**Stored items**
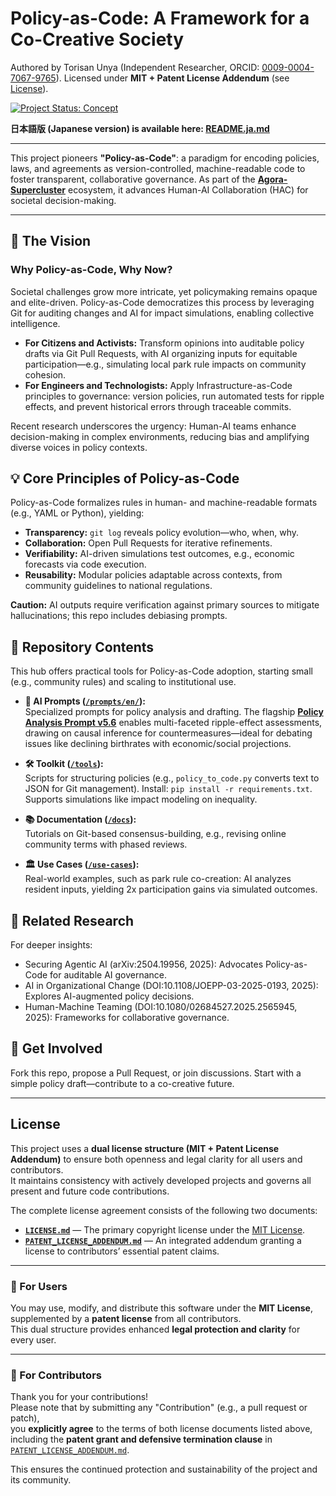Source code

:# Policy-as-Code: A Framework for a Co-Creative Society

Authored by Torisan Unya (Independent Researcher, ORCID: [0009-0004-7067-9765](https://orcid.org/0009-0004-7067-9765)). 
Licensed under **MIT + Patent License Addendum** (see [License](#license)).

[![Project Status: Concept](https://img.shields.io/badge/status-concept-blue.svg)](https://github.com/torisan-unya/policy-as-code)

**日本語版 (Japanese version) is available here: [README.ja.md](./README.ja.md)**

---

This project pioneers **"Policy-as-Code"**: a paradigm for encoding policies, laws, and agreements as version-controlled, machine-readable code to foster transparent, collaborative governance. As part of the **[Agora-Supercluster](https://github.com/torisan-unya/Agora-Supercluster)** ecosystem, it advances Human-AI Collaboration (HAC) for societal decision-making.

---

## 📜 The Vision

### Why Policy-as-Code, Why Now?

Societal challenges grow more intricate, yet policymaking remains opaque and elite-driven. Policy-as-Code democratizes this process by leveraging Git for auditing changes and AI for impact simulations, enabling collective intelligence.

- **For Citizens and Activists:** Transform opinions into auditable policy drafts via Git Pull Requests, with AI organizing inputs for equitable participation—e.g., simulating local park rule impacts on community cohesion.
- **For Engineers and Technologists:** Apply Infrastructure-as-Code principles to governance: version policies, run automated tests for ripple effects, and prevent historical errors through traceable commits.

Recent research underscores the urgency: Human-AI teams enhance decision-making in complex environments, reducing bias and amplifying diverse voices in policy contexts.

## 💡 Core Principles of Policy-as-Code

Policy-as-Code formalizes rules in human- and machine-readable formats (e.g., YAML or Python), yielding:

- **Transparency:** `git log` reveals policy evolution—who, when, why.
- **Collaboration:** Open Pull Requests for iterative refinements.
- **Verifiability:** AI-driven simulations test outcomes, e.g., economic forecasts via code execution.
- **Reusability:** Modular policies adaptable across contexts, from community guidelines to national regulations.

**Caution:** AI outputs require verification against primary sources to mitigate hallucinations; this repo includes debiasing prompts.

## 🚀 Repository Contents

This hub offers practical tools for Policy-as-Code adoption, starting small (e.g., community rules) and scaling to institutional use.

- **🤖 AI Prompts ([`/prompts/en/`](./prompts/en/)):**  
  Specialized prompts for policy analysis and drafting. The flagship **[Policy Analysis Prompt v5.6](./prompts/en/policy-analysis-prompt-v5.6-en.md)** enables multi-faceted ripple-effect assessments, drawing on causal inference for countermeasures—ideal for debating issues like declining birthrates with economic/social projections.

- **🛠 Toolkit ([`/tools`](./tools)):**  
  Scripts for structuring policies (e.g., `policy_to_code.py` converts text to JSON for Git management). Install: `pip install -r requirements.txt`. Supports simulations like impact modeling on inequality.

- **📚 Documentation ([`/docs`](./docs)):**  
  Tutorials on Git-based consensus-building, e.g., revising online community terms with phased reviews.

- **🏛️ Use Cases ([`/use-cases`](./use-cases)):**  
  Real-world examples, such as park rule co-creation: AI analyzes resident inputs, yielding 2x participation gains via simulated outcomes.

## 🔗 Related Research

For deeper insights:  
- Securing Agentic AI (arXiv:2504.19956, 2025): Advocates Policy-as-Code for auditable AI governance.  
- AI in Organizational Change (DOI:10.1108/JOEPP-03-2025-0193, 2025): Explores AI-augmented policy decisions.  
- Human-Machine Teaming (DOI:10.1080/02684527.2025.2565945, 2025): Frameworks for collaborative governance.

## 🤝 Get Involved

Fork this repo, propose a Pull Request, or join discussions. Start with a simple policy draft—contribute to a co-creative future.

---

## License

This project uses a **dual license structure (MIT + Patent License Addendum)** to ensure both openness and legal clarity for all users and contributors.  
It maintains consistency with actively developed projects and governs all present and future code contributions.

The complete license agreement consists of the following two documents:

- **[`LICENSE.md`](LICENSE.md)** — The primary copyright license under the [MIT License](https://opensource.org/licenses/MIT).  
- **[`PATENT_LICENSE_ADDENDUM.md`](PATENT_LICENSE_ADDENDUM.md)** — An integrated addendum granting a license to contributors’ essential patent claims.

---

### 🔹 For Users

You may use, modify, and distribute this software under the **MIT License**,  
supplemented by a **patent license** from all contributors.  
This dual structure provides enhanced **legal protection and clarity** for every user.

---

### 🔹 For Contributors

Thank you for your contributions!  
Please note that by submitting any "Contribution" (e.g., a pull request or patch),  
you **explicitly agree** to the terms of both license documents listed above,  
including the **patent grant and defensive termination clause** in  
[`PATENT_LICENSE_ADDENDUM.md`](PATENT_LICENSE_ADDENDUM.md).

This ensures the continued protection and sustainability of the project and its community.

...

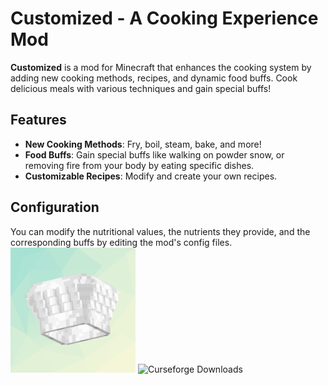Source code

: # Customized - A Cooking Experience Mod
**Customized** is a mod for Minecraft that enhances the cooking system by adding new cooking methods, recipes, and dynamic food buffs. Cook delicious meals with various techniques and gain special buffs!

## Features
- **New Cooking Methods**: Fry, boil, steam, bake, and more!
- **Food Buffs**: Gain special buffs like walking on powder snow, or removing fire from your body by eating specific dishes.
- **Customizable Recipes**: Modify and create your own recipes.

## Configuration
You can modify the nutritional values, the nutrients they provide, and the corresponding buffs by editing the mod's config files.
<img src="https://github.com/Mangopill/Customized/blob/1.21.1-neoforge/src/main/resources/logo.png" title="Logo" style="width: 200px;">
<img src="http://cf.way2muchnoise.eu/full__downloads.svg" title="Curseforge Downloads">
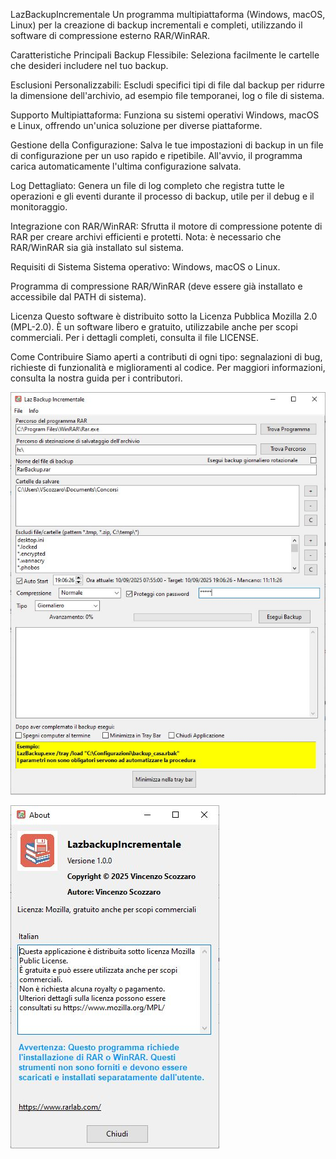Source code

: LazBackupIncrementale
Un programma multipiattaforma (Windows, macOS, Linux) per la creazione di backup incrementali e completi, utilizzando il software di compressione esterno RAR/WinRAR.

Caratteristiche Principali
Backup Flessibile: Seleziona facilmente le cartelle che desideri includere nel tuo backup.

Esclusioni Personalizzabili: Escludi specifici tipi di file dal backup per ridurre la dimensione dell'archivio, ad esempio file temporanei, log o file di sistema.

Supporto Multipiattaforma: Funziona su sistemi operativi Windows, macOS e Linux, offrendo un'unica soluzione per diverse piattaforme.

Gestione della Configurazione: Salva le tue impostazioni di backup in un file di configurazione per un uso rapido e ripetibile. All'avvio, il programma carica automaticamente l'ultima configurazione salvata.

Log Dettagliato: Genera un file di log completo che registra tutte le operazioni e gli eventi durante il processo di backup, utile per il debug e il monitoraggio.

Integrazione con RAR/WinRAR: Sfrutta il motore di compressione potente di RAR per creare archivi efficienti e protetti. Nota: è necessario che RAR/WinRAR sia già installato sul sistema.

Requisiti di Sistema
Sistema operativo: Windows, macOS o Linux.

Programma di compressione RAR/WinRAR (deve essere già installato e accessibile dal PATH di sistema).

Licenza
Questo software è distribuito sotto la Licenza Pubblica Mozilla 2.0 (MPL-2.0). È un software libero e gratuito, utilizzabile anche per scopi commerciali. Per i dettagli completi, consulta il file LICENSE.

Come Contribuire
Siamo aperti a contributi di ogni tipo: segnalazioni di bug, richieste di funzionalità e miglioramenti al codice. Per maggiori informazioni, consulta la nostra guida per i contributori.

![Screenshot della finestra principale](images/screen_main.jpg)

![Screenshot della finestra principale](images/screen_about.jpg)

**Exercise objective**
Show the lines of the records above that mention "della".

**Written response**
Gestione della Configurazione: Salva le tue impostazioni di backup in un file di configurazione per un uso rapido e ripetibile. All'avvio, il programma carica automaticamente l'ultima configurazione salvata.
![Screenshot della finestra principale](images/screen_main.jpg)
![Screenshot della finestra principale](images/screen_about.jpg)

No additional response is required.